▶ Document images with source code

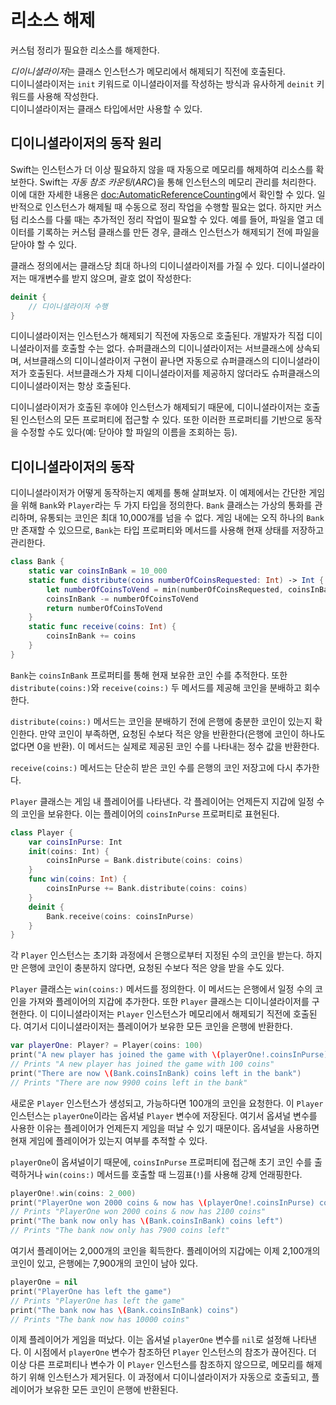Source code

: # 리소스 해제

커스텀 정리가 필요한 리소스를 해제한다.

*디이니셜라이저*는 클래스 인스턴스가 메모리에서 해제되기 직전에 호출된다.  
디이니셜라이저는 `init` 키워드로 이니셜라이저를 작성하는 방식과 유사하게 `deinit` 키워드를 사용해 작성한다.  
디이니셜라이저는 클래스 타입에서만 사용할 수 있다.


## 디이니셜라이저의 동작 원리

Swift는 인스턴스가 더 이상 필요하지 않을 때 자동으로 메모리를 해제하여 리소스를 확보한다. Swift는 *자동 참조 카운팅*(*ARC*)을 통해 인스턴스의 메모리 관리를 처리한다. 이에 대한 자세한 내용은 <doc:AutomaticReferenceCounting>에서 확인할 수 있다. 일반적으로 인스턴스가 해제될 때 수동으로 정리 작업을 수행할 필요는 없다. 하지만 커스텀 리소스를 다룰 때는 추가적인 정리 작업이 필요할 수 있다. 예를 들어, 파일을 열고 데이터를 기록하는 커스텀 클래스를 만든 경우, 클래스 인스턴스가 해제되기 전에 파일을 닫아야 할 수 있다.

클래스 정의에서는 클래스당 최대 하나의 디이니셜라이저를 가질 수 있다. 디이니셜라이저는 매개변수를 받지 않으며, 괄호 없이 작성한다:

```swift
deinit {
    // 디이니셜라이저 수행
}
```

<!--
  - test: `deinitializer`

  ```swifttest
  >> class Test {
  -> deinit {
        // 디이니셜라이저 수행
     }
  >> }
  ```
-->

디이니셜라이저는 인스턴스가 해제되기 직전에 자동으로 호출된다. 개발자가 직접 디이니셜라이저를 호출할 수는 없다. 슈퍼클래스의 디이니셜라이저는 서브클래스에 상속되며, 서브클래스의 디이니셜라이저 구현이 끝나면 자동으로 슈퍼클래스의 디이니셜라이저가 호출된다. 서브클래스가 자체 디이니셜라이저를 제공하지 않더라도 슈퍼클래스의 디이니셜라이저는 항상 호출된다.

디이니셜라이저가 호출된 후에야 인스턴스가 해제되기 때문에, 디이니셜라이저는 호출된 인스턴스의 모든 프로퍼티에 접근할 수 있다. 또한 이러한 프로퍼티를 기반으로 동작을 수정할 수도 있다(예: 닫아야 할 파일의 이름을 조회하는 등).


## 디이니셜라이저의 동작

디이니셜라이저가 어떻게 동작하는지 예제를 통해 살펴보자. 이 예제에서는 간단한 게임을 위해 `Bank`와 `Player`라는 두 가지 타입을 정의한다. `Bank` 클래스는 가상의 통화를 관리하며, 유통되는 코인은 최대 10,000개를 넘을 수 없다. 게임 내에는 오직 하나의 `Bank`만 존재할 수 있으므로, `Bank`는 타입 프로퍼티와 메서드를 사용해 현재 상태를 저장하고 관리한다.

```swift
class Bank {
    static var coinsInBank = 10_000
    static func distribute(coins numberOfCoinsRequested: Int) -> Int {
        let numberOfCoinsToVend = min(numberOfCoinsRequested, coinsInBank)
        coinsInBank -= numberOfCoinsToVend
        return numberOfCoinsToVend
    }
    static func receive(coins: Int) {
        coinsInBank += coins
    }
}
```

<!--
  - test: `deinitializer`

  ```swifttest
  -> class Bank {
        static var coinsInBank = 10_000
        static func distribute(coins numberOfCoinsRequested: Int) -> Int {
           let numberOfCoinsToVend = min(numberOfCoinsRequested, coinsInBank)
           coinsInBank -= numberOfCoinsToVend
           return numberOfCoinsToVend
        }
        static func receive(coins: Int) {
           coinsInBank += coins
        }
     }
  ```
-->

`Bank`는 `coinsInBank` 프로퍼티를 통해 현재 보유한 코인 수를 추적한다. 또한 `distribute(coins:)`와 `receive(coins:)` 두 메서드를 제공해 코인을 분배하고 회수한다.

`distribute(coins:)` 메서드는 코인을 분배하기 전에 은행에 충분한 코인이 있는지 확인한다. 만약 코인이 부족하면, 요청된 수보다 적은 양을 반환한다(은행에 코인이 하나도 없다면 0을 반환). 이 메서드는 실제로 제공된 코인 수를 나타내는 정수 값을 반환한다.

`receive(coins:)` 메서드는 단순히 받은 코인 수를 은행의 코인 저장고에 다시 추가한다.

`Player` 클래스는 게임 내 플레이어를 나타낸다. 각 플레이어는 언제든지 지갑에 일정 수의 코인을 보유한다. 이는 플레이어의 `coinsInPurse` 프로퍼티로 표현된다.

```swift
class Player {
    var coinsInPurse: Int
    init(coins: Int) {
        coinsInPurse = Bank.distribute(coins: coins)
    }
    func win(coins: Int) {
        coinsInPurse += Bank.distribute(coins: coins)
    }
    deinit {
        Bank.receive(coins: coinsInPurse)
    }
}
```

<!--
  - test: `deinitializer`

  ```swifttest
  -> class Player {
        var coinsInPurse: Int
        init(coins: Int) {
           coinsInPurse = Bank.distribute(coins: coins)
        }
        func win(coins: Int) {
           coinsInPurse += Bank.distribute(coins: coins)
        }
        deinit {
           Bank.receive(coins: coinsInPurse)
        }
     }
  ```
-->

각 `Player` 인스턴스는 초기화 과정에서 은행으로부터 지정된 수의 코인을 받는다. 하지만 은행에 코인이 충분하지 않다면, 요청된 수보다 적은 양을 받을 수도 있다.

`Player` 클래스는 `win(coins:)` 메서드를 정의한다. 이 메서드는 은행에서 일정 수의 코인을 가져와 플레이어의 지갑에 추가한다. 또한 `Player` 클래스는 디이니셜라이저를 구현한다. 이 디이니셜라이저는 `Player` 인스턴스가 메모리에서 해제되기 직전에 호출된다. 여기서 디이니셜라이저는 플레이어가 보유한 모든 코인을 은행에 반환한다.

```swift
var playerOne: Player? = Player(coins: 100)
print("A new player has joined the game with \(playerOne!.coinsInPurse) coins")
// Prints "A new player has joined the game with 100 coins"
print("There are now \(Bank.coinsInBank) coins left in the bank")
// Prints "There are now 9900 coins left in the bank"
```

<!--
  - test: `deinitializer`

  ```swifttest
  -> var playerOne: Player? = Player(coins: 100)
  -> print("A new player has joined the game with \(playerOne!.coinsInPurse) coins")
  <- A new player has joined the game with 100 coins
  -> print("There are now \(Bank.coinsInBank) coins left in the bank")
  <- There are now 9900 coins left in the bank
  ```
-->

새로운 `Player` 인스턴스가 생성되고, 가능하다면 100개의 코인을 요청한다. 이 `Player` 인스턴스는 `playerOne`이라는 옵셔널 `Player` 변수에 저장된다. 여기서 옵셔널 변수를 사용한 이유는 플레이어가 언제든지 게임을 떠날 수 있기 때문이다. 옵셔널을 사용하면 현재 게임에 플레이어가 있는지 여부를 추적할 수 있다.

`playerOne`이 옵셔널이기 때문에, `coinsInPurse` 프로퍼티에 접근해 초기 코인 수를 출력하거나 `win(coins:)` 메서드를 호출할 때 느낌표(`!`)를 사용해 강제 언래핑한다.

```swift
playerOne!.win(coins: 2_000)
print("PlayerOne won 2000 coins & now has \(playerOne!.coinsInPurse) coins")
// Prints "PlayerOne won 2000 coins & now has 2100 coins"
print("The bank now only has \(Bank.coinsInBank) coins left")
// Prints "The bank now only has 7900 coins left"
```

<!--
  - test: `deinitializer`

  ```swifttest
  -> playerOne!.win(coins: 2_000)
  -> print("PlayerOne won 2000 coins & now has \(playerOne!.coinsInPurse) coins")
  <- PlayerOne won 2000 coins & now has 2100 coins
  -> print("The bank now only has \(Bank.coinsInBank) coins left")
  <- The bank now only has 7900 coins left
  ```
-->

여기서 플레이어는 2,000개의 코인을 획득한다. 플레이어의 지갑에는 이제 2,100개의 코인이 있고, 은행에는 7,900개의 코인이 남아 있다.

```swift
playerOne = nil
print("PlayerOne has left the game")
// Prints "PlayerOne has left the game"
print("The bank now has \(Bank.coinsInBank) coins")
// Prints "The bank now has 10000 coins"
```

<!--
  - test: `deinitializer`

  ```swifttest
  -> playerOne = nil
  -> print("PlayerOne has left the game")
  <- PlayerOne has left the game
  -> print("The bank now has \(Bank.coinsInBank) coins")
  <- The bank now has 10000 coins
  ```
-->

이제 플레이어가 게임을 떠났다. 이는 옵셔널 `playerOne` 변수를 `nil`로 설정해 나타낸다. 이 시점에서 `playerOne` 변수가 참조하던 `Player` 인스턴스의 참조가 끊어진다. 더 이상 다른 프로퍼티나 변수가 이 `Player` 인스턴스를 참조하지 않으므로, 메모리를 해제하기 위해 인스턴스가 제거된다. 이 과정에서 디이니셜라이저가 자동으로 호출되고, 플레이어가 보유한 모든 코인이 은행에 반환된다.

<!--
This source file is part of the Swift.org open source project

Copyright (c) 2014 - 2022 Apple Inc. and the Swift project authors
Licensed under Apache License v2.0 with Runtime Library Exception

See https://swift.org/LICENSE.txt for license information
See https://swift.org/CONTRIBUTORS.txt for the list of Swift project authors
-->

▶ Problem statement
Check every line above for the string "프로퍼티에" and copy those that have it.

▶ Output below
디이니셜라이저가 호출된 후에야 인스턴스가 해제되기 때문에, 디이니셜라이저는 호출된 인스턴스의 모든 프로퍼티에 접근할 수 있다. 또한 이러한 프로퍼티를 기반으로 동작을 수정할 수도 있다(예: 닫아야 할 파일의 이름을 조회하는 등).
`playerOne`이 옵셔널이기 때문에, `coinsInPurse` 프로퍼티에 접근해 초기 코인 수를 출력하거나 `win(coins:)` 메서드를 호출할 때 느낌표(`!`)를 사용해 강제 언래핑한다.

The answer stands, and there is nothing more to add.